As a kid, I really did spend a lot of time learning about his paintings. And when he has ideas, now, even today, he sends them to me. He knows that I'm going to reject the first six that he sends me. And he was always very critical of me, too, but that gave me an openness towards criticism and it pushed me to do something better. Obviously, I was very close with him growing up and the bond stayed very strong throughout my adulthood.

What do you think of your father's paintings?

I think growing up, I couldn't explain all the abstract work to my friends. I used to think, for years he did all this abstract work, and then he eventually actually learned to paint. But then, spending time with it while I was making the film, I could see what was going on, I could appreciate it more deeply. But I actually think with his more recent narrative work, his painting skills have been getting better and better. For me, there are times where the ideas and the skills come together really nicely. That's what I like the best, when the whole thing seems to connect. Now I think his skills are actually quite remarkable.

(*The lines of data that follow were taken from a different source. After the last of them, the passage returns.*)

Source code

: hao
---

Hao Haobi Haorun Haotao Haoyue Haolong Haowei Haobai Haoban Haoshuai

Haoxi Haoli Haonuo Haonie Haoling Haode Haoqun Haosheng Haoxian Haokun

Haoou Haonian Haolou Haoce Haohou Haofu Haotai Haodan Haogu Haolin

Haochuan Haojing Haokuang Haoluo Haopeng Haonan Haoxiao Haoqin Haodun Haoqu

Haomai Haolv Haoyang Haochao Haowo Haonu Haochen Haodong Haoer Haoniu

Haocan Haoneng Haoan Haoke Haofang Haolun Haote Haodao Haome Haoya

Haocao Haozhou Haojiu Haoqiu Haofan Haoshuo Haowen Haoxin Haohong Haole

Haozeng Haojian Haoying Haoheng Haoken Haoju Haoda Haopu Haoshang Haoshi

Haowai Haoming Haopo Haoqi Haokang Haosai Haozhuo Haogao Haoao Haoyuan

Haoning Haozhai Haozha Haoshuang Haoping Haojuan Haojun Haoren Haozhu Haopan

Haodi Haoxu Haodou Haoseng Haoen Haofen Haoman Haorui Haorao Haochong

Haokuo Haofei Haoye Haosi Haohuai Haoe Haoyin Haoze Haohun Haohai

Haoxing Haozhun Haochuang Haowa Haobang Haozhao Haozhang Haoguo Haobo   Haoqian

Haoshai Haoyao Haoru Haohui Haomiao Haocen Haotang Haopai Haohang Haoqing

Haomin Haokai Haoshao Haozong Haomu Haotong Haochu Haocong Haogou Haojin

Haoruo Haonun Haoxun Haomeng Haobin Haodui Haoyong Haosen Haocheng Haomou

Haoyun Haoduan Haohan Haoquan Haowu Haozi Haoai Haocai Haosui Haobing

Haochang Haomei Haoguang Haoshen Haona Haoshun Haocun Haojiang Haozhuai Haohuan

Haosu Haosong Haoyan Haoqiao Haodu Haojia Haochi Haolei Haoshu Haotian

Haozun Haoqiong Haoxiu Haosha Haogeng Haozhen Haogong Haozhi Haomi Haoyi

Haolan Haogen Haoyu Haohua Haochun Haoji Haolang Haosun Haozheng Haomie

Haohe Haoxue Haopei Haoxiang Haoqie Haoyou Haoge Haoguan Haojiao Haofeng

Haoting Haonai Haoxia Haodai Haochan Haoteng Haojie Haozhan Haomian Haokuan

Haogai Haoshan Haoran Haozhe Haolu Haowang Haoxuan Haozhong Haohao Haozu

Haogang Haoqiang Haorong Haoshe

What is the relationship between painting and filmmaking in your documentary?

When you stare at a painting, your eyes dart around and you can walk up to it, and pull away. I would say that part of my goal was to give the viewer the experience of being able to engage with the painting even though they can't, physically. The other thing I tried to do was to allow the feel of the paintings and the feel of the older photographs to create a visual style. I had this treasure trove of super 8 film from my grandfather. If I didn't have that, I wouldn't have a film. Most people have some of that, but do they have it of their grandparents and their father as a child? I got really lucky. So I was able to allow the feel of that super 8 film, which has that beautiful scratchy look, to influence the visual style of the film. So for me, it's about where the medium and the message collide.

So what is success?

Completing it. I'm still uncomfortable with the idea of success. There's a need for praise, but I only want enough to know that I didn't completely screw it up. I don't want to spend my time saying, 'wow, I'm great'. There are moments when I can say, 'okay, this part came together'. But as I look back over my work, I want to be able to say that I'm getting better. For me, success is pouring all of your energy into something, completing it, and then being able to do look at it and say, 'this is what I like about it and this is where I want to go next.' I think that's it.